Anyone that has been involved in a personal injury or workers’ compensation settlement may have heard the term “Medicare Set-Aside Account.” These accounts, often referred to as MSAs, are one of the many seemingly arcane practices associated with Medicare. They are also important.
The need for an MSA can have a significant impact on your long-term financial plans. What should you know? Here’s a brief overview.
The basics of a Medicare Set-Aside Account
The idea of an MSA is fairly simple. After a personal injury liability or workers’ compensation settlement, a portion of the funds may be set aside in an MSA. This money is specifically to be used for future medical care related to the injury in question.
The account helps ensure the taxpayer-funded Medicare program is not paying for health care costs it does not actually need to. Only once the MSA funds are exhausted will Medicare potentially begin paying those bills. If, however, the MSA money was improperly spent or you can not provide correct documentation, there may be some complications.
Is an MSA always necessary?
Not every personal injury liability or workers’ compensation settlement requires the creation of an MSA. In fact, its use is entirely voluntary. So why consider this type of account at all?

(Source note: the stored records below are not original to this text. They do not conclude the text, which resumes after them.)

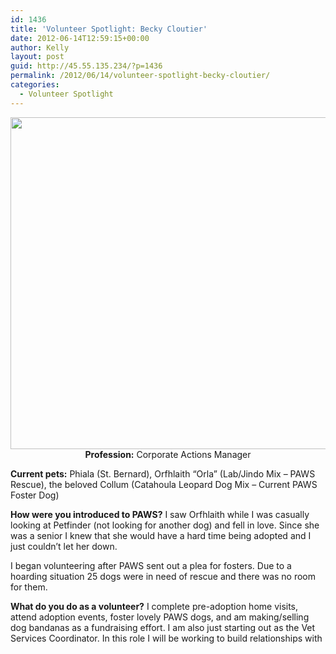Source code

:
 ```yaml
---
id: 1436
title: 'Volunteer Spotlight: Becky Cloutier'
date: 2012-06-14T12:59:15+00:00
author: Kelly
layout: post
guid: http://45.55.135.234/?p=1436
permalink: /2012/06/14/volunteer-spotlight-becky-cloutier/
categories:
  - Volunteer Spotlight
---
```

<p style="text-align: center;">
  <strong><img class=" wp-image-1437 aligncenter" title=".facebook_-1033004780" src="https://pawsnewengland.com/wp-content/uploads/2012/06/facebook_-1033004780.jpg" alt="" width="576" height="531" />Profession:</strong> Corporate Actions Manager
</p>

**Current pets:** Phiala (St. Bernard), Orfhlaith &#8220;Orla&#8221; (Lab/Jindo Mix &#8211; PAWS Rescue), the beloved Collum (Catahoula Leopard Dog Mix &#8211; Current PAWS Foster Dog)

**How were you introduced to PAWS?** I saw Orfhlaith while I was casually looking at Petfinder (not looking for another dog) and fell in love. Since she was a senior I knew that she would have a hard time being adopted and I just couldn&#8217;t let her down.
  
I began volunteering after PAWS sent out a plea for fosters. Due to a hoarding situation 25 dogs were in need of rescue and there was no room for them.

**What do you do as a volunteer?** I complete pre-adoption home visits, attend adoption events, foster lovely PAWS dogs, and am making/selling dog bandanas as a fundraising effort. I am also just starting out as the Vet Services Coordinator. In this role I will be working to build relationships with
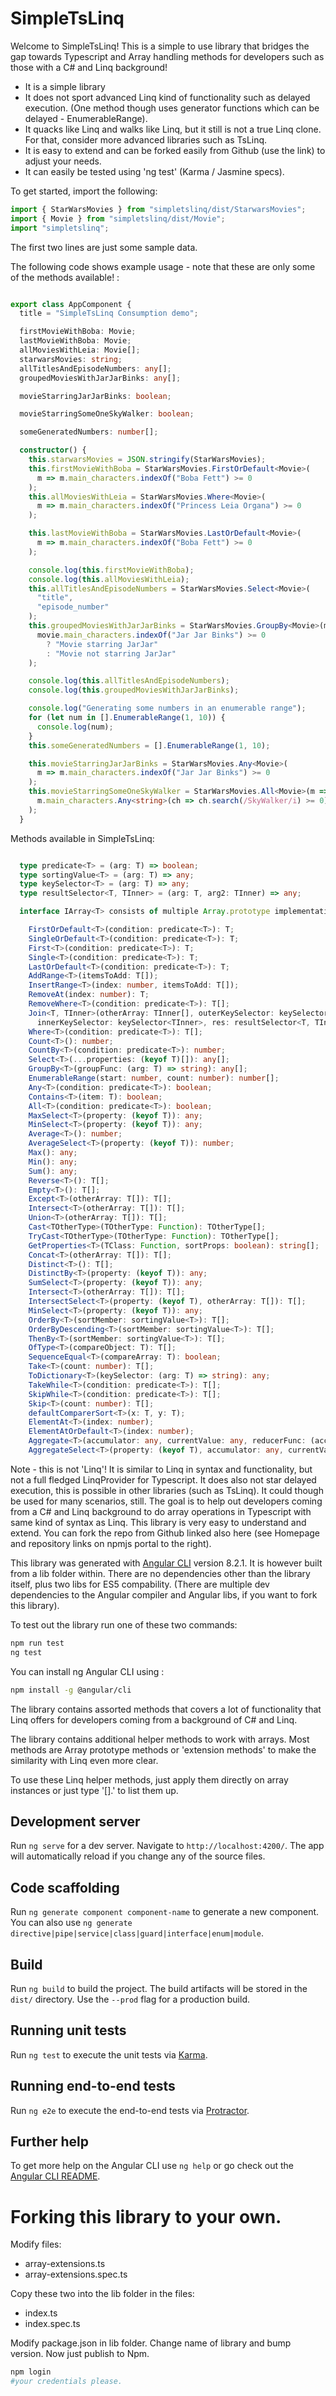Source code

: # SimpleTsLinq

Welcome to SimpleTsLinq! This is a simple to use library that bridges the gap towards Typescript and Array handling methods for developers such as those with a C# and Linq background!

* It is a simple library
* It does not sport advanced Linq kind of functionality such as delayed execution. (One method though uses generator functions which can be delayed - EnumerableRange).
* It quacks like Linq and walks like Linq, but it still is not a true Linq clone. For that, consider more advanced libraries such as TsLinq.
* It is easy to extend and can be forked easily from Github (use the link) to adjust your needs.
* It can easily be tested using 'ng test' (Karma / Jasmine specs).

To get started, import the following:

```typescript
import { StarWarsMovies } from "simpletslinq/dist/StarwarsMovies";
import { Movie } from "simpletslinq/dist/Movie";
import "simpletslinq";
```
The first two lines are just some sample data.

The following code shows example usage - note that these are only some of the methods available! :

```typescript

export class AppComponent {
  title = "SimpleTsLinq Consumption demo";

  firstMovieWithBoba: Movie;
  lastMovieWithBoba: Movie;
  allMoviesWithLeia: Movie[];
  starwarsMovies: string;
  allTitlesAndEpisodeNumbers: any[];
  groupedMoviesWithJarJarBinks: any[];

  movieStarringJarJarBinks: boolean;

  movieStarringSomeOneSkyWalker: boolean;

  someGeneratedNumbers: number[];

  constructor() {
    this.starwarsMovies = JSON.stringify(StarWarsMovies);
    this.firstMovieWithBoba = StarWarsMovies.FirstOrDefault<Movie>(
      m => m.main_characters.indexOf("Boba Fett") >= 0
    );
    this.allMoviesWithLeia = StarWarsMovies.Where<Movie>(
      m => m.main_characters.indexOf("Princess Leia Organa") >= 0
    );

    this.lastMovieWithBoba = StarWarsMovies.LastOrDefault<Movie>(
      m => m.main_characters.indexOf("Boba Fett") >= 0
    );

    console.log(this.firstMovieWithBoba);
    console.log(this.allMoviesWithLeia);
    this.allTitlesAndEpisodeNumbers = StarWarsMovies.Select<Movie>(
      "title",
      "episode_number"
    );
    this.groupedMoviesWithJarJarBinks = StarWarsMovies.GroupBy<Movie>(movie =>
      movie.main_characters.indexOf("Jar Jar Binks") >= 0
        ? "Movie starring JarJar"
        : "Movie not starring JarJar"
    );

    console.log(this.allTitlesAndEpisodeNumbers);
    console.log(this.groupedMoviesWithJarJarBinks);

    console.log("Generating some numbers in an enumerable range");
    for (let num in [].EnumerableRange(1, 10)) {
      console.log(num);
    }
    this.someGeneratedNumbers = [].EnumerableRange(1, 10);

    this.movieStarringJarJarBinks = StarWarsMovies.Any<Movie>(
      m => m.main_characters.indexOf("Jar Jar Binks") >= 0
    );
    this.movieStarringSomeOneSkyWalker = StarWarsMovies.All<Movie>(m =>
      m.main_characters.Any<string>(ch => ch.search(/SkyWalker/i) >= 0)
    );
  }

```



Methods available in SimpleTsLinq:

```typescript

  type predicate<T> = (arg: T) => boolean;
  type sortingValue<T> = (arg: T) => any;
  type keySelector<T> = (arg: T) => any;
  type resultSelector<T, TInner> = (arg: T, arg2: TInner) => any;

  interface IArray<T> consists of multiple Array.prototype implementations.

    FirstOrDefault<T>(condition: predicate<T>): T;
    SingleOrDefault<T>(condition: predicate<T>): T;
    First<T>(condition: predicate<T>): T;
    Single<T>(condition: predicate<T>): T;
    LastOrDefault<T>(condition: predicate<T>): T;
    AddRange<T>(itemsToAdd: T[]);
    InsertRange<T>(index: number, itemsToAdd: T[]);
    RemoveAt(index: number): T;
    RemoveWhere<T>(condition: predicate<T>): T[];  
    Join<T, TInner>(otherArray: TInner[], outerKeySelector: keySelector<T>,
      innerKeySelector: keySelector<TInner>, res: resultSelector<T, TInner>): any[];
    Where<T>(condition: predicate<T>): T[];
    Count<T>(): number;
    CountBy<T>(condition: predicate<T>): number;
    Select<T>(...properties: (keyof T)[]): any[];
    GroupBy<T>(groupFunc: (arg: T) => string): any[];
    EnumerableRange(start: number, count: number): number[];
    Any<T>(condition: predicate<T>): boolean;
    Contains<T>(item: T): boolean;
    All<T>(condition: predicate<T>): boolean;
    MaxSelect<T>(property: (keyof T)): any;
    MinSelect<T>(property: (keyof T)): any;
    Average<T>(): number;
    AverageSelect<T>(property: (keyof T)): number;
    Max(): any;
    Min(): any;
    Sum(): any;
    Reverse<T>(): T[];
    Empty<T>(): T[];
    Except<T>(otherArray: T[]): T[];
    Intersect<T>(otherArray: T[]): T[];
    Union<T>(otherArray: T[]): T[];
    Cast<TOtherType>(TOtherType: Function): TOtherType[];
    TryCast<TOtherType>(TOtherType: Function): TOtherType[];
    GetProperties<T>(TClass: Function, sortProps: boolean): string[];
    Concat<T>(otherArray: T[]): T[];
    Distinct<T>(): T[];
    DistinctBy<T>(property: (keyof T)): any;
    SumSelect<T>(property: (keyof T)): any;
    Intersect<T>(otherArray: T[]): T[];
    IntersectSelect<T>(property: (keyof T), otherArray: T[]): T[];
    MinSelect<T>(property: (keyof T)): any;
    OrderBy<T>(sortMember: sortingValue<T>): T[];
    OrderByDescending<T>(sortMember: sortingValue<T>): T[];
    ThenBy<T>(sortMember: sortingValue<T>): T[];
    OfType<T>(compareObject: T): T[];
    SequenceEqual<T>(compareArray: T): boolean;
    Take<T>(count: number): T[];
    ToDictionary<T>(keySelector: (arg: T) => string): any;
    TakeWhile<T>(condition: predicate<T>): T[];
    SkipWhile<T>(condition: predicate<T>): T[];
    Skip<T>(count: number): T[];
    defaultComparerSort<T>(x: T, y: T);
    ElementAt<T>(index: number);
    ElementAtOrDefault<T>(index: number);
    Aggregate<T>(accumulator: any, currentValue: any, reducerFunc: (accumulator: any, currentValue: any) => any): any;
    AggregateSelect<T>(property: (keyof T), accumulator: any, currentValue: any, reducerFunc: (accumulator: any, currentValue: any) => any): any;

```



Note - this is not 'Linq'! It is similar to Linq in syntax and functionality, but not a full fledged LinqProvider for Typescript. It does also not star delayed execution, this is possible in other libraries (such as TsLinq). It could though be used for many scenarios, still. The goal is to help out developers coming from a  C# and Linq background to do array operations in Typescript with same kind of syntax as Linq. This library is very easy to understand and extend. You can fork the repo from Github linked also here (see Homepage and repository links on npmjs portal to the right).

This library was generated with [Angular CLI](https://github.com/angular/angular-cli) version 8.2.1.
It is however built from a lib folder within. There are no dependencies other than the library itself,
plus two libs for ES5 compability. (There are multiple dev dependencies to the Angular compiler and Angular libs, if you want to fork this library).

To test out the library run one of these two commands:
```bash
npm run test
ng test
```

You can install ng Angular CLI using :

```bash
npm install -g @angular/cli
```

The library contains assorted methods that covers a lot of functionality that Linq offers for developers coming from a background of C# and Linq. 

The library contains additional helper methods to work with arrays. Most methods are Array prototype methods or 'extension methods' to make the similarity with Linq even more clear.

To use these Linq helper methods, just apply them directly on array instances or just type '[].' to list them up.

## Development server

Run `ng serve` for a dev server. Navigate to `http://localhost:4200/`. The app will automatically reload if you change any of the source files.

## Code scaffolding

Run `ng generate component component-name` to generate a new component. You can also use `ng generate directive|pipe|service|class|guard|interface|enum|module`.

## Build

Run `ng build` to build the project. The build artifacts will be stored in the `dist/` directory. Use the `--prod` flag for a production build.

## Running unit tests

Run `ng test` to execute the unit tests via [Karma](https://karma-runner.github.io).

## Running end-to-end tests

Run `ng e2e` to execute the end-to-end tests via [Protractor](http://www.protractortest.org/).

## Further help

To get more help on the Angular CLI use `ng help` or go check out the [Angular CLI README](https://github.com/angular/angular-cli/blob/master/README.md).


# Forking this library to your own.

Modify files:
* array-extensions.ts
* array-extensions.spec.ts

Copy these two into the lib folder in the files:
* index.ts
* index.spec.ts

Modify package.json in lib folder. Change name of library and bump version. Now just publish to Npm.

```bash
npm login
#your credentials please.


```
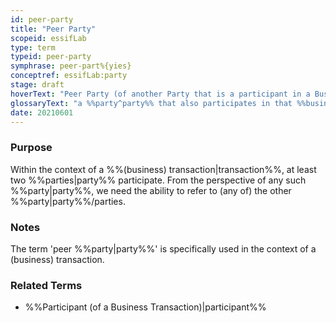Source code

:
 ```yaml
---
id: peer-party
title: "Peer Party"
scopeid: essifLab
type: term
typeid: peer-party
symphrase: peer-part%{yies}
conceptref: essifLab:party
stage: draft
hoverText: "Peer Party (of another Party that is a participant in a Business Transaction): a Party that also participates in that Business Transaction."
glossaryText: "a %%party^party%% that also participates in that %%business transaction^transaction%%."
date: 20210601
---
```


### Purpose
<!--State the purpose(s) for which it is necessary (or at least: desirable) to define <New Term>.-->
Within the context of a %%(business) transaction|transaction%%, at least two %%parties|party%% participate. From the perspective of any such %%party|party%%, we need the ability to refer to (any of) the other %%party|party%%/parties.

### Notes
<!--Usually, the meaning of a term will not be _exactly_ the same as that of the concept to which it refers. Often, there are slight differences in meaning, or the term may emphasize specific characteristics of the concept, so as to accommodate specific needs of the scope in which it is defined. Please describe such deviations/emphasized characteristics in this section, and which needs that helps accommodate.-->
The term 'peer %%party|party%%' is specifically used in the context of a (business) transaction.

### Related Terms
- %%Participant (of a Business Transaction)|participant%%
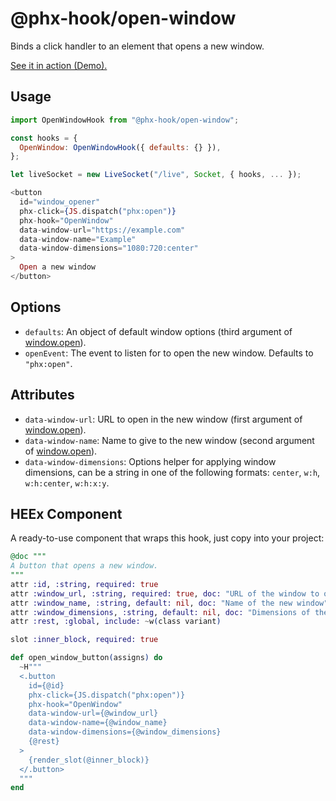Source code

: # @phx-hook/open-window

Binds a click handler to an element that opens a new window.

[See it in action (Demo).](https://phx-hook.elixir-saas.com/open-window)

## Usage

```js
import OpenWindowHook from "@phx-hook/open-window";

const hooks = {
  OpenWindow: OpenWindowHook({ defaults: {} }),
};

let liveSocket = new LiveSocket("/live", Socket, { hooks, ... });
```

```heex
<button
  id="window_opener"
  phx-click={JS.dispatch("phx:open")}
  phx-hook="OpenWindow"
  data-window-url="https://example.com"
  data-window-name="Example"
  data-window-dimensions="1080:720:center"
>
  Open a new window
</button>
```

## Options

* `defaults`: An object of default window options (third argument of [window.open](https://developer.mozilla.org/en-US/docs/Web/API/Window/open)).
* `openEvent`: The event to listen for to open the new window. Defaults to `"phx:open"`.

## Attributes

* `data-window-url`: URL to open in the new window (first argument of [window.open](https://developer.mozilla.org/en-US/docs/Web/API/Window/open)).
* `data-window-name`: Name to give to the new window (second argument of [window.open](https://developer.mozilla.org/en-US/docs/Web/API/Window/open)).
* `data-window-dimensions`: Options helper for applying window dimensions, can be a string in one of the following formats: `center`, `w:h`, `w:h:center`, `w:h:x:y`.

## HEEx Component

A ready-to-use component that wraps this hook, just copy into your project:

```ex
@doc """
A button that opens a new window.
"""
attr :id, :string, required: true
attr :window_url, :string, required: true, doc: "URL of the window to open"
attr :window_name, :string, default: nil, doc: "Name of the new window"
attr :window_dimensions, :string, default: nil, doc: "Dimensions of the new window, i.e. 1080:720"
attr :rest, :global, include: ~w(class variant)

slot :inner_block, required: true

def open_window_button(assigns) do
  ~H"""
  <.button
    id={@id}
    phx-click={JS.dispatch("phx:open")}
    phx-hook="OpenWindow"
    data-window-url={@window_url}
    data-window-name={@window_name}
    data-window-dimensions={@window_dimensions}
    {@rest}
  >
    {render_slot(@inner_block)}
  </.button>
  """
end
```
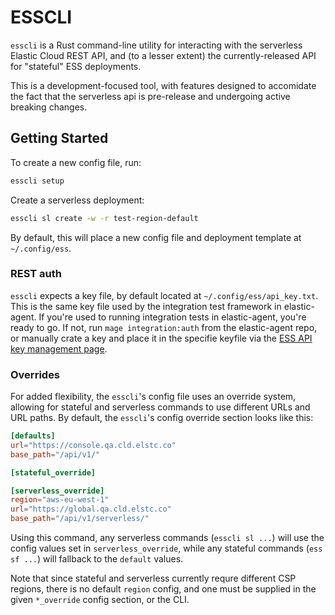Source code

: # ESSCLI

`esscli` is a Rust command-line utility for interacting with the serverless Elastic Cloud REST API, and (to a lesser extent)
the currently-released API for "stateful" ESS deployments.

This is a development-focused tool, with features designed to accomidate the fact that the serverless api is pre-release and undergoing active breaking changes.

## Getting Started 

To create a new config file, run:

```bash
esscli setup
```

Create a serverless deployment:

```bash
esscli sl create -w -r test-region-default 
```

By default, this will place a new config file and deployment template at `~/.config/ess`.

### REST auth

`esscli` expects a key file, by default located at `~/.config/ess/api_key.txt`. This is the same key file used by the integration test framework in elastic-agent. If you're used to running integration tests in elastic-agent, you're ready to go. 
If not, run `mage integration:auth` from the elastic-agent repo, or manually crate a key and place it in the specifie keyfile via the [ESS API key management page](https://console.qa.cld.elstc.co/account/keys).

### Overrides

For added flexibility, the `esscli`'s config file uses an override system, allowing for stateful and serverless commands to use different URLs and URL paths. By default, the `esscli`'s config override section looks like this:

```toml
[defaults]
url="https://console.qa.cld.elstc.co"
base_path="/api/v1/"

[stateful_override]

[serverless_override]
region="aws-eu-west-1"
url="https://global.qa.cld.elstc.co"
base_path="/api/v1/serverless/"
```

Using this command, any serverless commands (`esscli sl ...`) will use the config values set in `serverless_override`,
while any stateful commands (`ess sf ...`) will fallback to the `default` values. 

Note that since stateful and serverless
currently requre different CSP regions, there is no default `region` config, and one must be supplied in the given `*_override`
config section, or the CLI.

Under the law, Medicare is a secondary payer. That means the taxpayer-funded program will only cover an individual’s health care costs if there isn’t a primary plan or payer responsible for those bills. Something like a large injury settlement could potentially be considered a primary payer. That’s something an attorney would help you determine.
If Medicare discovers it has been paying for care that an injury settlement could have covered, then you may end up having to reimburse Medicare for those costs. This can be a huge financial shock, one that upends all of your careful financial planning.
When it comes to your health care, it is often better to be safe than sorry.